§ **Exercise**: Search the records below for the word "底面高程", then return every line where it appears.

Records contained in a dataset
"""
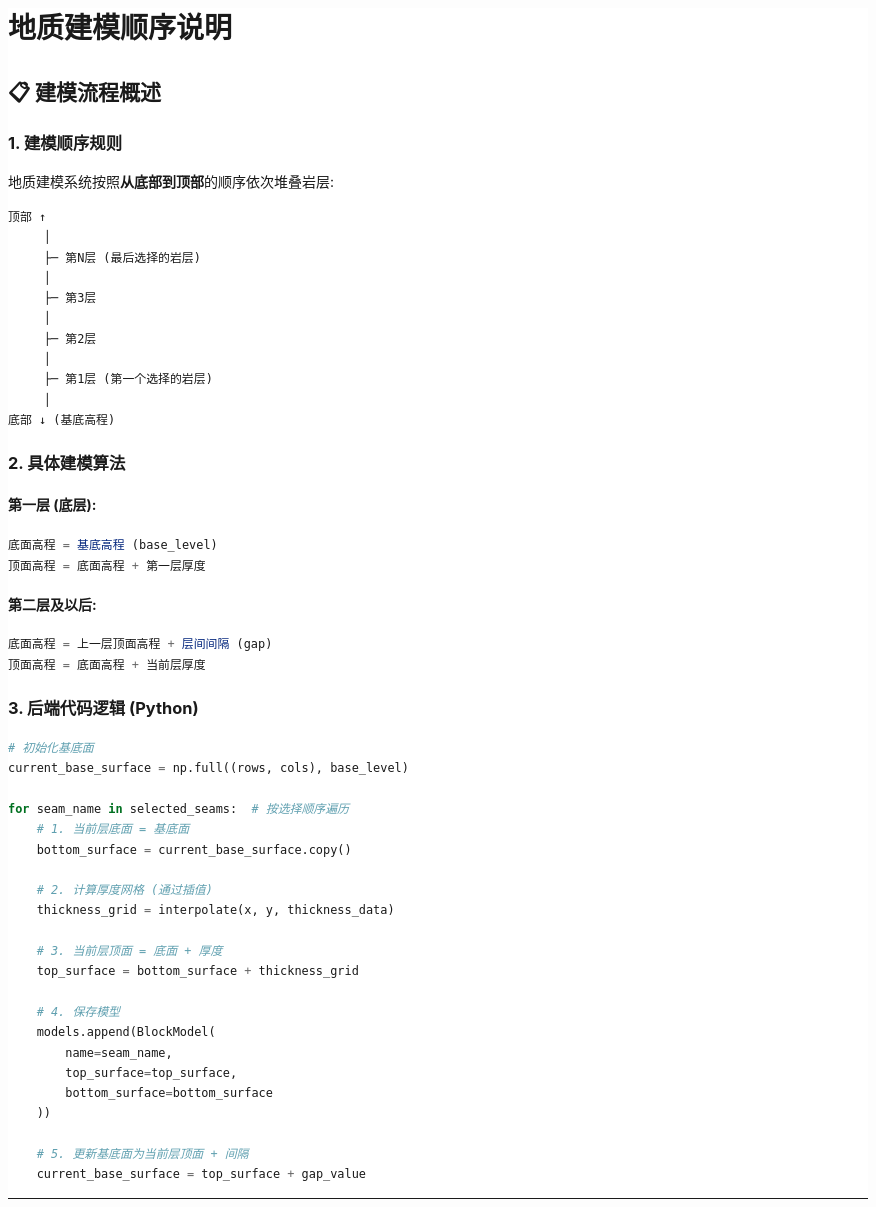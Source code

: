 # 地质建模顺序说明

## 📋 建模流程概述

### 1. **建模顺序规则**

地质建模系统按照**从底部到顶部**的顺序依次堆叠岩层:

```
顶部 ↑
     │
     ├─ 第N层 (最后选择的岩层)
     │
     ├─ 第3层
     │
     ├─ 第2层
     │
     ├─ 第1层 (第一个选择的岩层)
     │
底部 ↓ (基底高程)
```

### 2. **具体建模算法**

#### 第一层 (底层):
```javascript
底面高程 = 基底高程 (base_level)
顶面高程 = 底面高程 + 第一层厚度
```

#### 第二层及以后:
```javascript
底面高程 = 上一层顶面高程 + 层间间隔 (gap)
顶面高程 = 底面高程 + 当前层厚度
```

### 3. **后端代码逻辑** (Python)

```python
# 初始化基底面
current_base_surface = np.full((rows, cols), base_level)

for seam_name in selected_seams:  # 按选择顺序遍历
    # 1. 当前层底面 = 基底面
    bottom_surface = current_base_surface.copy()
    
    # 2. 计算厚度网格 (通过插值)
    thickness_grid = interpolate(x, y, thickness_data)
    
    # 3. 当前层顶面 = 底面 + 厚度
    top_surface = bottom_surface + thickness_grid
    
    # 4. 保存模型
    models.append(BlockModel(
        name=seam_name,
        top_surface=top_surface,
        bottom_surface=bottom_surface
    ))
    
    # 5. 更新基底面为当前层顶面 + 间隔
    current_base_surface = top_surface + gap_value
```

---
"""
§ **Response below**:
底面高程 = 基底高程 (base_level)
顶面高程 = 底面高程 + 第一层厚度
底面高程 = 上一层顶面高程 + 层间间隔 (gap)
顶面高程 = 底面高程 + 当前层厚度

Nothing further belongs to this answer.